I know I should harvest my eggs just in case I relapse and need a BMT. I've been hesitant to get my eggs harvested...I don't know why. I guess I'm tired of dealing with doctors, injections, etc. Part of me also thinks that if I am going to relapse perhaps I shouldn't have children. I wouldn't want to put them through such a difficult experience. Other times I think that if I become infertile maybe it's a sign that I should adopt a child in need.

Your story has reminded me that I should at least talk to a fertility specialist. I want to give myself the freedom of options if I ever decide to have kids.

Thanks again for your entry. It was my wake up call.

Anonymous said...

Don't worry my sweet! That sense of loss will melt away the moment your adopted child is placed in your arms, I PROMISE - just ask my Mom. :)

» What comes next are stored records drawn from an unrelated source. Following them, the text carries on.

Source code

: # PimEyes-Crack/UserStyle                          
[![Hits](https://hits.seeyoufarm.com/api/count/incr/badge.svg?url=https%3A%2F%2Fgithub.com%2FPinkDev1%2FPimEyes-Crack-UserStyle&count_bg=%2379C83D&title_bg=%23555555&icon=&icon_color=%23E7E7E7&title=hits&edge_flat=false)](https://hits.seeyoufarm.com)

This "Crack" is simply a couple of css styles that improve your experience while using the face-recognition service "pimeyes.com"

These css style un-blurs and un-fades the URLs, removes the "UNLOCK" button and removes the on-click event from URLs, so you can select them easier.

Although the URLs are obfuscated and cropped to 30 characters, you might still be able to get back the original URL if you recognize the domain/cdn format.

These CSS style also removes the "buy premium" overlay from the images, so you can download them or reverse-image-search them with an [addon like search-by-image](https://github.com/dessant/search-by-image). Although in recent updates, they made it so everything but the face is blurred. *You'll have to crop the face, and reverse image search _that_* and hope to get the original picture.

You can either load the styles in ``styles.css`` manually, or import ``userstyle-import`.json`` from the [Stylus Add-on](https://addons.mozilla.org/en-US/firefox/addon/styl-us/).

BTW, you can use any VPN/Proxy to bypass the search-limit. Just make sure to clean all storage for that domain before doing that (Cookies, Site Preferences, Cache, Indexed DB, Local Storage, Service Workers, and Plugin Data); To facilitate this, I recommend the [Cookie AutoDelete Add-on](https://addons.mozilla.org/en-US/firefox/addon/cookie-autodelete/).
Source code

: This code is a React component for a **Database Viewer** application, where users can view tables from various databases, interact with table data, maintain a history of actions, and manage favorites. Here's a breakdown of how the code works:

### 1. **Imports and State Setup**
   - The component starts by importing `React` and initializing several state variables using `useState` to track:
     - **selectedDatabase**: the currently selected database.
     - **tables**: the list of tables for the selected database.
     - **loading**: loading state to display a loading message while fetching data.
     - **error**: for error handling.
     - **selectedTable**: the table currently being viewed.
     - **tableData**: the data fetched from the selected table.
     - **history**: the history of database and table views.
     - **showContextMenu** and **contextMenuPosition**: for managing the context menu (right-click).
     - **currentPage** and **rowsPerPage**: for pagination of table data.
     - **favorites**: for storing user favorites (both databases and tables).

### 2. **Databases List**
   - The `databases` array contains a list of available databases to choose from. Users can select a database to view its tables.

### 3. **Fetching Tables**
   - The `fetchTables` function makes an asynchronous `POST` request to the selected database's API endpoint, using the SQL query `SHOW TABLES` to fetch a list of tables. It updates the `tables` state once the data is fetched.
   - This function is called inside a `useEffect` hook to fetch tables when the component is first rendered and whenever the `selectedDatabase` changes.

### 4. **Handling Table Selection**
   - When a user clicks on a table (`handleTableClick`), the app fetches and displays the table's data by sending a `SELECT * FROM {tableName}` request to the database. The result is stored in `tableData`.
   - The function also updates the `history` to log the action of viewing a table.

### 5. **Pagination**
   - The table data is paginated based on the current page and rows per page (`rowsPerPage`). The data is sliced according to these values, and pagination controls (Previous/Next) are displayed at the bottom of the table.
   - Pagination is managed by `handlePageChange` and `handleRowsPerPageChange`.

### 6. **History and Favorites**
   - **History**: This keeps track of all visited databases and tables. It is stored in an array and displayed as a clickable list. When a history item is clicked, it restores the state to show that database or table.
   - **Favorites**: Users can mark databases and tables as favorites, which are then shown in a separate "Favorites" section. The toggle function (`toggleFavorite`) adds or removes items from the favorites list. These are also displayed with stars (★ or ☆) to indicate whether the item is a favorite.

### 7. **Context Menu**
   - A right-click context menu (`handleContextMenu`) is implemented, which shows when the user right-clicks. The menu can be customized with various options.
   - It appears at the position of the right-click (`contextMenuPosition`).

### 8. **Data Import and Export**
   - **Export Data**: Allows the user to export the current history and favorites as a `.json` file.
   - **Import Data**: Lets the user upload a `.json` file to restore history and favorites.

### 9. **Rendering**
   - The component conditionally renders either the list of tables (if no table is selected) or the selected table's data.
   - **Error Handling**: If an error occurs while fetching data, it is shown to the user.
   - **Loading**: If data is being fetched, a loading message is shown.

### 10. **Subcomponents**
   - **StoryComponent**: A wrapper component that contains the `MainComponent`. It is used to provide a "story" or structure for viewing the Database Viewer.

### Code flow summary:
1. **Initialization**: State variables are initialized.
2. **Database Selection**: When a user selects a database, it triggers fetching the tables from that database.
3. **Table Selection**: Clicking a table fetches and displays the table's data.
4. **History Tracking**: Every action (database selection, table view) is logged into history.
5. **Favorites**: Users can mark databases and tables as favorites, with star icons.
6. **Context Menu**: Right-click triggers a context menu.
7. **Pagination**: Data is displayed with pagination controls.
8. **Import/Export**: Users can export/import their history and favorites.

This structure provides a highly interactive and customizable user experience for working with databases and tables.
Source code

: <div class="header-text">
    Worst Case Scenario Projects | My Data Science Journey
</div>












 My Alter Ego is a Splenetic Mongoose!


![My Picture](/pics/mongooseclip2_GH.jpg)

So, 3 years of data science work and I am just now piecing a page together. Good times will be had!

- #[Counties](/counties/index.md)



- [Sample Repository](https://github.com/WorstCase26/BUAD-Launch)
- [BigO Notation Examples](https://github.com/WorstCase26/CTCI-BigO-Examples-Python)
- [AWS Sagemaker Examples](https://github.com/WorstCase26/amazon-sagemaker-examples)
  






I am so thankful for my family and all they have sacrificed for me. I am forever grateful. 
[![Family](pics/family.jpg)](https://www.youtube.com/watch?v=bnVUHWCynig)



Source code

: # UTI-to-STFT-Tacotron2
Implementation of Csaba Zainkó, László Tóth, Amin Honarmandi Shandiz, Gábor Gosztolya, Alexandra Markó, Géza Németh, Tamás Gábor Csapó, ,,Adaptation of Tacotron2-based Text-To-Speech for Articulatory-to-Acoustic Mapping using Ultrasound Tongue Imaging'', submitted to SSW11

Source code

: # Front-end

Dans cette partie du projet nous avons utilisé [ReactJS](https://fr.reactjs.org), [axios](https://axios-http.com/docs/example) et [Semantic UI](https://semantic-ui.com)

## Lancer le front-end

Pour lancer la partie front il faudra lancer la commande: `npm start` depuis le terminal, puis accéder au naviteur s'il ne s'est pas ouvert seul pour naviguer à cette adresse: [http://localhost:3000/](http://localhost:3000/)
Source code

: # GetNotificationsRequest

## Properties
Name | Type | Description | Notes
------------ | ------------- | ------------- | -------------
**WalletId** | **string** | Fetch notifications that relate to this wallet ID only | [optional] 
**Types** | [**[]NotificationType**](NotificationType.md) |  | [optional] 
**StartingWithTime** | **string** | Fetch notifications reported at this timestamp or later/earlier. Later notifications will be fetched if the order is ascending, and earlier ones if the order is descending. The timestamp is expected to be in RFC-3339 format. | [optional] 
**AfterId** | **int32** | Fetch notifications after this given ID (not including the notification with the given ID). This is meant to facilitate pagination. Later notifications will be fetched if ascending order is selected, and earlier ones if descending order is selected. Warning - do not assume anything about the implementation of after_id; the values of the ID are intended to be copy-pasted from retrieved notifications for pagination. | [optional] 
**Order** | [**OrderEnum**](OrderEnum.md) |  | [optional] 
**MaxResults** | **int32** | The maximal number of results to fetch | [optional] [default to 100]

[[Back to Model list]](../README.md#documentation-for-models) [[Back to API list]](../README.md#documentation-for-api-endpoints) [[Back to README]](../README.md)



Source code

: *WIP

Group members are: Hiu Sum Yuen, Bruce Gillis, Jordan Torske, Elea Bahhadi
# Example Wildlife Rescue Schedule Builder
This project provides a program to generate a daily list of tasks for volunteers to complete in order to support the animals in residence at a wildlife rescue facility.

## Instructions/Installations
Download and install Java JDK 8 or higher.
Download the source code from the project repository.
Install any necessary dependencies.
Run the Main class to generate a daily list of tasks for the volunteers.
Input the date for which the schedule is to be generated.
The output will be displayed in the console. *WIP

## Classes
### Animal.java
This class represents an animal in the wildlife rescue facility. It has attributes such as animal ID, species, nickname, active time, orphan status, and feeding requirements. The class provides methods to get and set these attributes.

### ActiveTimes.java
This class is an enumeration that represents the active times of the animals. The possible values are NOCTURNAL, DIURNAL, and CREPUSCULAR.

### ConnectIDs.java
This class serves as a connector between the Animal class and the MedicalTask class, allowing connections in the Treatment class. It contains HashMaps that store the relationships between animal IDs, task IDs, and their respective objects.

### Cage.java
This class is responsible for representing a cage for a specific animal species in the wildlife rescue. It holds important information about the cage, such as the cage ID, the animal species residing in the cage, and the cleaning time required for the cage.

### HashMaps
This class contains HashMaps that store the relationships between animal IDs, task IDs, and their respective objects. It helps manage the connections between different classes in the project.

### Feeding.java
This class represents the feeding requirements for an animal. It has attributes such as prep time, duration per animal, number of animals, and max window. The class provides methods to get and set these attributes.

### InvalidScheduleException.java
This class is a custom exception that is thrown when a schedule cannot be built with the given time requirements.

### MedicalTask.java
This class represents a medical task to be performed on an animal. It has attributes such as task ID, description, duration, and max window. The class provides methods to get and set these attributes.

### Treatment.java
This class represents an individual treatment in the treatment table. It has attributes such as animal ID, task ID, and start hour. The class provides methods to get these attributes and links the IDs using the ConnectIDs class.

-From one adopted baby to a future adopted mother
(Addie)

Joe.Karen said...

dear erica,

i don't know what to say. i just wanted to let you know that although we've never met, i love you. {{{{hugs}}}}

:)karen

John said...

no words to salve the wounds of loss - only words of warm support.

be strong, and i keep you in my thoughts - especially these days when parallel worlds seem to collide in a multitude of ways.

Giselle said...

Oh, sweetie! I am here thinking of you...praying for you...

Te quiero mucho,

g

Anonymous said...

Erica,
What a tragic loss. I can only respon with something my grandmother used to say to me. When god closes one door God opens many in exchange. My wife was adopted. If it wasn't for one of the most unselfish acts of two great parents I would have never met the love of my life. Keep the faith and one day you will have 4 children who love and adore you.

Anonymous said...

We've never met, but I have followed your blog and send many good wishes your way. I have experienced a loss like this--not because of cancer, but because of miscarriage. And I want to say that there is no sorrow like this. It is very deep. Yet, your relationship to it will change when you hold your first child. May that day come soon and may you love and care for her or him (and then three more little ones) in good health.

Gioia said...

My dearest E, every child in this world could only hope to have a mother so strong, wise and good as you. The one (or the four?) that you will find - and that will need someone like you so much - will be the luckiest little beings... You in my thoughts every minute. LOVE.

artineh said...

I am just remembering what you said when we were up there visiting and how excited you still were at the thought of having children. I'm so sorry to hear this final word on it, but adoption must be wonderful, just in a different way. You will be the best mother all the same. Bradjelina will have nothing on you!